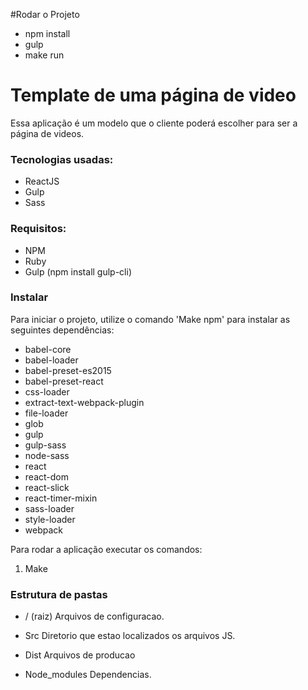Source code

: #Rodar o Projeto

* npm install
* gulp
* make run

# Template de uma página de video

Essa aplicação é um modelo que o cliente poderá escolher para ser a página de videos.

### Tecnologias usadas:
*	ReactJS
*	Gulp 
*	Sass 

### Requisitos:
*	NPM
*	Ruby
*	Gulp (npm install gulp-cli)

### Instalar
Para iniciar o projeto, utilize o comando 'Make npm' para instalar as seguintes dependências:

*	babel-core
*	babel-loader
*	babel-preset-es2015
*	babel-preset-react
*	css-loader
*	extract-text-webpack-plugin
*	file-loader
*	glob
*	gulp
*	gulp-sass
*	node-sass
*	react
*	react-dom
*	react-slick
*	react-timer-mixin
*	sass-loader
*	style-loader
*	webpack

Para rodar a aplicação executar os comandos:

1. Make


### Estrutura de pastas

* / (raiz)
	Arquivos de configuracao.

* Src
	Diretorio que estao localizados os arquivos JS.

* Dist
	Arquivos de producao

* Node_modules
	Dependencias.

__________

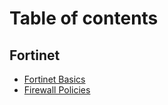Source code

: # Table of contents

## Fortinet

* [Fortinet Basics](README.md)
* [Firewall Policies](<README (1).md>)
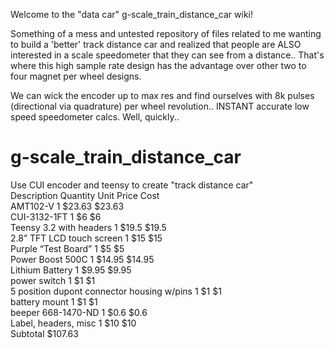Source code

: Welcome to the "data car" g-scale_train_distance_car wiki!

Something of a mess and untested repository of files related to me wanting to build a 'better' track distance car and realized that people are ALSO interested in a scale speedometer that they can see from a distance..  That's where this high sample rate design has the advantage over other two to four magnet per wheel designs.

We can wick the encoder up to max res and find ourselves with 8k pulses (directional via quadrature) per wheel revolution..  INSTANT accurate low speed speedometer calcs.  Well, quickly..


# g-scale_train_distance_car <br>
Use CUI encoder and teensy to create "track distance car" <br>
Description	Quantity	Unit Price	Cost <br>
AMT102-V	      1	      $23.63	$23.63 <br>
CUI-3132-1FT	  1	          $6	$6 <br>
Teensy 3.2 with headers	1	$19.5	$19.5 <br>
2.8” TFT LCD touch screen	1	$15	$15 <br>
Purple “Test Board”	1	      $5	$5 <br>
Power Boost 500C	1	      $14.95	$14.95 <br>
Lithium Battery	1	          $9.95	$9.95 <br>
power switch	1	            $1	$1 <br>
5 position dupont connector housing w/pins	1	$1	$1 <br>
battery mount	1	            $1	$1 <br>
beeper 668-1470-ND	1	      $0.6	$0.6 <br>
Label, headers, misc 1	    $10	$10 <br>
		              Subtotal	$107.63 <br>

__________

(Aim of the exercise): Starting at the line that contains "Essa aplicação é" and stopping after the line that contains "Dependencias.", write out every line exactly as it appears above, and no other line.

(Response area):
Essa aplicação é um modelo que o cliente poderá escolher para ser a página de videos.

### Tecnologias usadas:
*	ReactJS
*	Gulp 
*	Sass 

### Requisitos:
*	NPM
*	Ruby
*	Gulp (npm install gulp-cli)

### Instalar
Para iniciar o projeto, utilize o comando 'Make npm' para instalar as seguintes dependências:

*	babel-core
*	babel-loader
*	babel-preset-es2015
*	babel-preset-react
*	css-loader
*	extract-text-webpack-plugin
*	file-loader
*	glob
*	gulp
*	gulp-sass
*	node-sass
*	react
*	react-dom
*	react-slick
*	react-timer-mixin
*	sass-loader
*	style-loader
*	webpack

Para rodar a aplicação executar os comandos:

1. Make


### Estrutura de pastas

* / (raiz)
	Arquivos de configuracao.

* Src
	Diretorio que estao localizados os arquivos JS.

* Dist
	Arquivos de producao

* Node_modules
	Dependencias.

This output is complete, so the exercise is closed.